The Year Of Focaccia: Our Fantasy Flatbread Renaissance Is Here

By Kim Knight
Viva
Focaccia has returned with fervour. Photo / Getty Images.

In the future, historians will know us by our bread.

Sourdough? The great autumnal lockdown of 2020. Cinnamon scrolls? The shorter shelter-in-place orders of February this year. Focaccia? You had it for lunch five times last week.

The bread with more holes than bread is back.

Earlier this month, musician James Milne, aka Lawrence Arabia, posted a simple question to social media: “Can anyone accurately date the great New Zealand focaccia boom? I’m thinking c.1999-2004.”

And thus, the flatbread floodgates opened and the Great Yeast Debates of Aotearoa began. Sample correspondence: “It definitely coincided with the late antipasto platter period, which had its genesis back in the upper sundried tomato civilisation.” Yvonne Lorkin (wine writer).

“Coincided with the great panini boom.” Sam Smith (music writer).

“I was definitely into it early 1993, coinciding with Nick Cave playing at the Town Hall in Auckland.” Rachael King (excellent writer).

But everything new will once be old, and so it is with focaccia.

“How one did enjoy a coffee and yards of Italian bread,” wrote a travel blogger in the Otago Witness, circa 1872. “A crisp, porous substance in lengths of about a foot, in thickness like sticks of sealing wax.”

Was this early influencer consuming the focaccia future generations would grow to know, love and dunk in dukkah? It seems likely (though a trio of dips and a sundried tomato would have been the clincher). The internet cites Annabel Langbein and Ray McVinnie as New Zealand’s key contemporary focaccia adopters.

In my own home library, I find a kind of bible: The New Zealand Bread Book. There's focaccia on page 80, but this is a third edition, printed in 1996. Was it there in 1981, when the book was first published? No, says food historian and co-author Helen Leach.

“The earliest appearance ... is in the revised edition of 1989 ... the 1989 recipe is definitely the earliest so far in New Zealand.”

Do you remember your first focaccia? In this land of ham-and-white-sandwich-slice sandwiches, it was an Italian immigrant that signalled a culinary coming of age an early 90s gateway to olives and olive oil; to hummus and balsamic and the courgette as a zucchini.

Salt was for fish and chips but sea salt was for sophisticates who ate flatbread. Focaccia was pizza without pineapple, bread without butter and as worldly as a wine bottle shaped like a fish. Until it wasn’t. One day, you could buy focaccia in Ashburton.
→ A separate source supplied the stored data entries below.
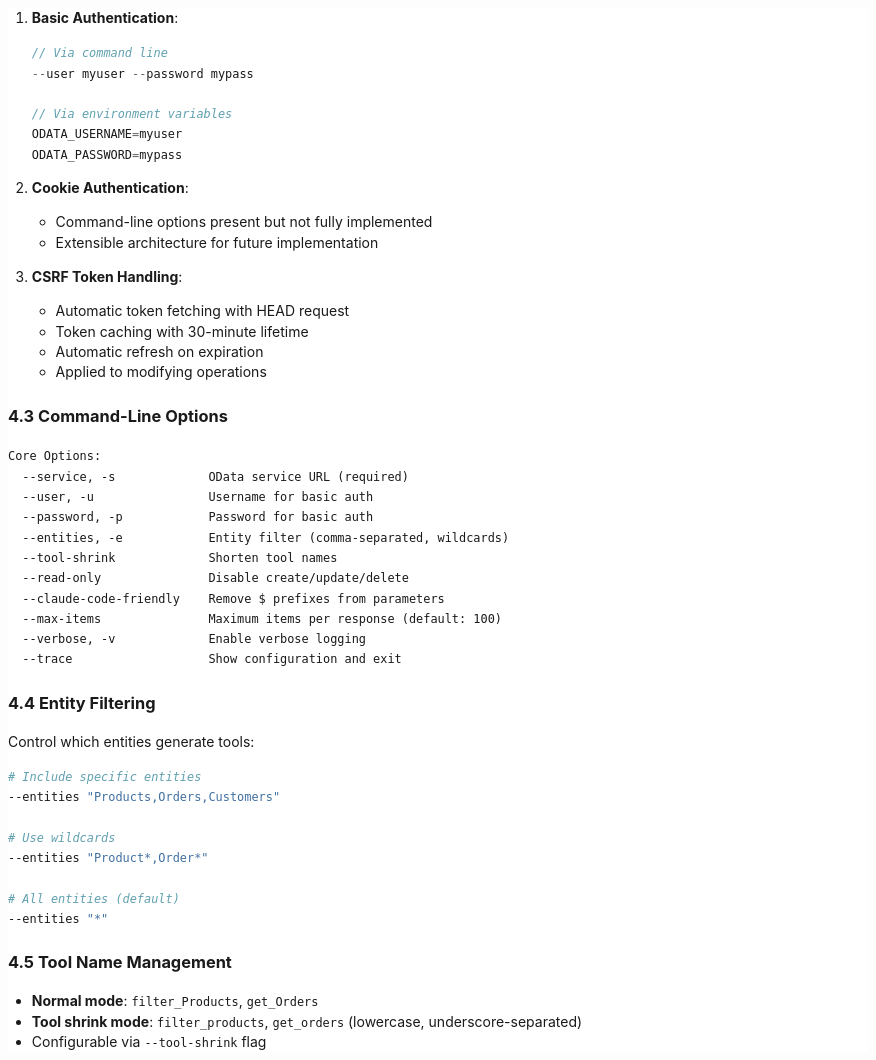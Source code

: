 1. **Basic Authentication**:
   ```csharp
   // Via command line
   --user myuser --password mypass
   
   // Via environment variables
   ODATA_USERNAME=myuser
   ODATA_PASSWORD=mypass
   ```

2. **Cookie Authentication**:
   - Command-line options present but not fully implemented
   - Extensible architecture for future implementation

3. **CSRF Token Handling**:
   - Automatic token fetching with HEAD request
   - Token caching with 30-minute lifetime
   - Automatic refresh on expiration
   - Applied to modifying operations

### 4.3 Command-Line Options

```
Core Options:
  --service, -s             OData service URL (required)
  --user, -u                Username for basic auth
  --password, -p            Password for basic auth
  --entities, -e            Entity filter (comma-separated, wildcards)
  --tool-shrink             Shorten tool names
  --read-only               Disable create/update/delete
  --claude-code-friendly    Remove $ prefixes from parameters
  --max-items               Maximum items per response (default: 100)
  --verbose, -v             Enable verbose logging
  --trace                   Show configuration and exit
```

### 4.4 Entity Filtering

Control which entities generate tools:
```bash
# Include specific entities
--entities "Products,Orders,Customers"

# Use wildcards
--entities "Product*,Order*"

# All entities (default)
--entities "*"
```

### 4.5 Tool Name Management

- **Normal mode**: `filter_Products`, `get_Orders`
- **Tool shrink mode**: `filter_products`, `get_orders` (lowercase, underscore-separated)
- Configurable via `--tool-shrink` flag
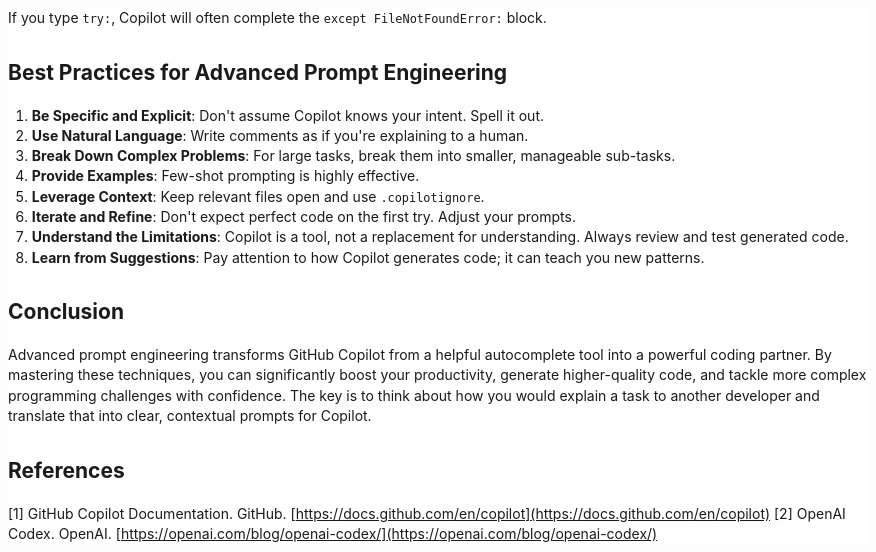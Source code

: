 If you type `try:`, Copilot will often complete the `except FileNotFoundError:` block.

## Best Practices for Advanced Prompt Engineering

1.  **Be Specific and Explicit**: Don't assume Copilot knows your intent. Spell it out.
2.  **Use Natural Language**: Write comments as if you're explaining to a human.
3.  **Break Down Complex Problems**: For large tasks, break them into smaller, manageable sub-tasks.
4.  **Provide Examples**: Few-shot prompting is highly effective.
5.  **Leverage Context**: Keep relevant files open and use `.copilotignore`.
6.  **Iterate and Refine**: Don't expect perfect code on the first try. Adjust your prompts.
7.  **Understand the Limitations**: Copilot is a tool, not a replacement for understanding. Always review and test generated code.
8.  **Learn from Suggestions**: Pay attention to how Copilot generates code; it can teach you new patterns.

## Conclusion

Advanced prompt engineering transforms GitHub Copilot from a helpful autocomplete tool into a powerful coding partner. By mastering these techniques, you can significantly boost your productivity, generate higher-quality code, and tackle more complex programming challenges with confidence. The key is to think about how you would explain a task to another developer and translate that into clear, contextual prompts for Copilot.

## References

[1] GitHub Copilot Documentation. GitHub. [https://docs.github.com/en/copilot](https://docs.github.com/en/copilot)
[2] OpenAI Codex. OpenAI. [https://openai.com/blog/openai-codex/](https://openai.com/blog/openai-codex/)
Just like that, Auckland invented the bagel.

But everything old will once again be new and so it is with focaccia.

Like velour and Birkenstocks, flip-phones and Winona Ryder, the flatbread’s time has come again. In the grimmest depths of the Northern Hemisphere’s 2020, it was focaccia and, very specifically, focaccia gardens that flooded social media feeds.

Locked-down bakers stretched a canvas from dough and painted it with baby tomatoes, onion crescents and fennel fronds. They couldn’t go to school, work or restaurants but they brought the outside inside. They made their world more beautiful with flatbread.

Spanish writer Miguel de Cervantes Saavedra is credited to have said “All sorrows are less with bread” and, this lockdown, New Zealanders took a loaf out of his book.

We have not gone full floral but we have joined the focaccia renaissance. Make it fast and simple or take your lead from Karangahape Rd’s Cotto restaurant and its step-by-step Insta-story guide to possibly the city’s most delicious example of the genre. Complicated and sultry, salty and oily, crunchy and springy. Eat it with your bare hands and dream of the day you can, once again, break bread with friends.

Photo / Babiche Martens
Photo / Babiche Martens

ANGELA CASLEY'S CLASSIC FOCACCIA BREAD RECIPEMakes 1 loaf

1 ½ cups tepid water2 tsp yeast2 tsp sugar¼ cup olive oil5 cups plain flour1 tsp saltExtra oil, for drizzlingToppingsRosemary sprigsCoarse sea salt1 cup olives

1. Place the water into a bowl. Combine the yeast and sugar, and sprinkle over the water. Allow to sit for 10 minutes until frothy. Then add the oil.

2. In a large bowl place the flour and salt. Make a hole in the middle and pour in the wet ingredients, stirring to form the dough. Place on to a lightly floured bench and knead for 5 minutes. Place the dough into a lightly oiled bowl, cover and place into a warm area for 1 hour or until doubled in size.

3. Remove the dough. Place it on a lightly oiled baking tray and press it into an oval shape around 30cm long. Let it rest again for 1 hour to rise.

4. Preheat an oven to 200C.

5. Using your fingertips, make indents in the dough and top with your choice of flavours. Drizzle with extra oil and bake for 20 minutes or until hollow-sounding when tapped.